Govt appoints Ashima Goyal, Shashanka Bhide and Jayant Varma as new MPC members 

The three seats have been vacant since the term of the previous members: Chetan Ghate, Pami Dua and Ravindra Dholakia whose term ended in September 22, 2020.
Ashima Goyal was a member of the Economic Advisory Council. (File Photo | PTI)
Ashima Goyal was a member of the Economic Advisory Council. (File Photo | PTI)

NEW DELHI: The government has appointed three members to the monetary policy committee, completing the appointment process of the crucial panel that decides interest rates. 

According to a notification, Ashima Goyal, Shashanka Bhide and Jayanth R Varma will be the three nominees on the committee. The three seats have been vacant since the term of the previous members: Chetan Ghate, Pami Dua and Ravindra Dholakia whose term ended in September 22, 2020.

All three members, who have been appointed for a period of four years i.e. till October 2024, will join RBI governor Shaktikanta Das, deputy governor Michael Patra and executive director Mridul Saggar on the committee.

Who are the new MPC members?

Ashima Goyal: A professor at the Indira Gandhi Institute of Development Research in Mumbai. She has been a member of the Prime Minister’s Economic Advisory Council under the leadership of Bibek Debroy since 2017. Goyal is also an independent director at Edelweiss Financial Services, IDBI Bank and SBI General Insurance. She has also authored and edited a number of books including Macroeconomics and Markets in Developing and Emerging Economies (Routledge: UK. 2017) and A Concise Handbook of the Indian Economy in the 21st Century (OUP: India, 2019). 
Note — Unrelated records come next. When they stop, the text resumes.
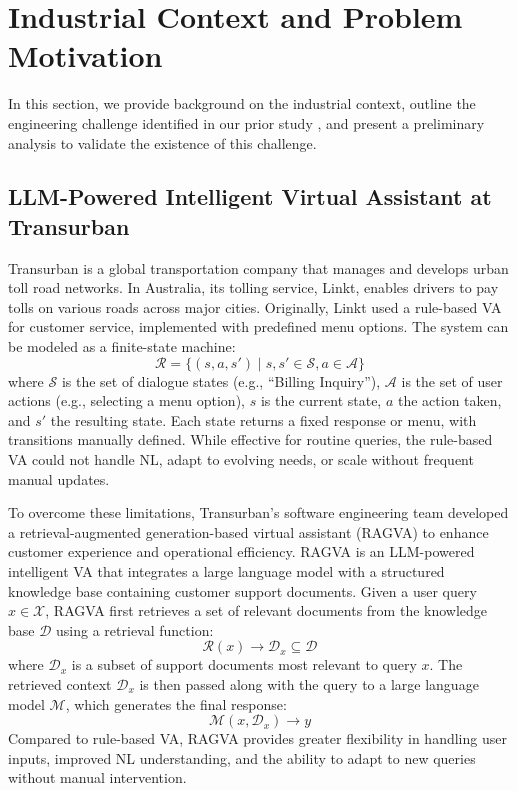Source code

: \section{Industrial Context and Problem Motivation}
\label{sec:background}
In this section, we provide background on the industrial context, outline the engineering challenge identified in our prior study \cite{yang2025ragva}, and present a preliminary analysis to validate the existence of this challenge.

\subsection{LLM-Powered Intelligent Virtual Assistant at Transurban}
Transurban is a global transportation company that manages and develops urban toll road networks. In Australia, its tolling service, Linkt, enables drivers to pay tolls on various roads across major cities.
%
Originally, Linkt used a rule-based VA for customer service, implemented with predefined menu options. The system can be modeled as a finite-state machine:
$$
\mathcal{R} = \{ (s, a, s') \mid s, s' \in \mathcal{S}, a \in \mathcal{A} \}
$$
where $\mathcal{S}$ is the set of dialogue states (e.g., ``Billing Inquiry''), $\mathcal{A}$ is the set of user actions (e.g., selecting a menu option), $s$ is the current state, $a$ the action taken, and $s'$ the resulting state. Each state returns a fixed response or menu, with transitions manually defined. While effective for routine queries, the rule-based VA could not handle NL, adapt to evolving needs, or scale without frequent manual updates.

To overcome these limitations, Transurban’s software engineering team developed a retrieval-augmented generation-based virtual assistant (RAGVA) to enhance customer experience and operational efficiency. RAGVA is an LLM-powered intelligent VA that integrates a large language model with a structured knowledge base containing customer support documents.
%
Given a user query $x \in \mathcal{X}$, RAGVA first retrieves a set of relevant documents from the knowledge base $\mathcal{D}$ using a retrieval function:
$$
\mathcal{R}(x) \rightarrow \mathcal{D}_x \subseteq \mathcal{D}
$$
where $\mathcal{D}_x$ is a subset of support documents most relevant to query $x$. The retrieved context $\mathcal{D}_x$ is then passed along with the query to a large language model $\mathcal{M}$, which generates the final response:
$$
\mathcal{M}(x, \mathcal{D}_x) \rightarrow y
$$
Compared to rule-based VA, RAGVA provides greater flexibility in handling user inputs, improved NL understanding, and the ability to adapt to new queries without manual intervention.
Shashanka Bhide: He is a senior advisor of research programs at the National Council of Applied Economic Research (NCAER) in Delhi. His research has covered a number of areas in agriculture, macroeconomic modelling, infrastructure and poverty analysis, according to the NCAER website. Bhide also serves as a member of Board of Governors of the Institute for Social and Economic Change in Bangalore. He has a Ph.D. in agricultural economics from Iowa State University, Ames, M.Sc from Indian Agricultural Research Institute in New Delhi and B. Sc in agriculture from  University of Agricultural Sciences, Bangalore.

Jayanth R Varma: A professor of finance and accounting at IIM Ahmedabad. He has served on several committees on financial market regulation and reform, and held a number of corporate board positions over the years. He has also served as a full-time member of securities regulator SEBI for one year. Before that, he was a part-time member of SEBI for three years. Varma was also a member of the Raghuram Rajan Committee on Financial Sector Reforms and of the Financial Sector Legislative Reforms Commission. He has been on the Board of several companies: Axis Bank, Bharat Petroleum Corporation, Gujarat International Finance Tec-City Company Limited, Infosys BPM Limited and Punjab National Bank.

These three members are expected to bring academic depth and experience to the policy deliberation process. Given their past track record, the newly constituted members bring in expertise in macroeconomics, agriculture, development economics and financial markets. Goyal has been a member of RBI’s technical advisory committee, and has expressed dovish views in the past. Varma is seen as a financial markets expert, while Bhide specialises in rural and development economics.

Rules require at least four members to be present at the meeting, with at least one being the governor or, in his absence, the deputy governor, who is a member of the committee. However, the lack of a quorum in the panel after the government failed to fill up vacancies for the committee's three external members on time prompted RBI to reschedule its three-day MPC meeting that was scheduled to begin on September 29. The new dates for the MPC meeting will be notified shortly, the RBI had then said. 

The distinguished six-member committee has only one job: gauge economic variables and forecast its policy direction either through rate cuts or consecutive hikes. This time, to be sure, it is widely expected to stay neutral on interest rates given that inflation remains elevated. However, guidance on growth and inflation for the current financial year is keenly awaited by the market.

"The appointments are likely to bring some new thinking to the RBI's policy deliberations. But we do not believe it would dramatically change the near-term monetary policy outlook," said Rahul Bajoria, chief economist at Barclays India. In its last policy meeting, the RBI's MPC voted unanimously to hold interest rates. "Given our new inflation forecast trajectory, we believe that room to cut rates further will likely open up only in Q1 2021. Hence we expect a one-off rate cut of 25 bps in the February 2021 MPC meeting. In the meantime, the central bank may continue to ease financial conditions through liquidity and regulatory measure," Bajoria noted.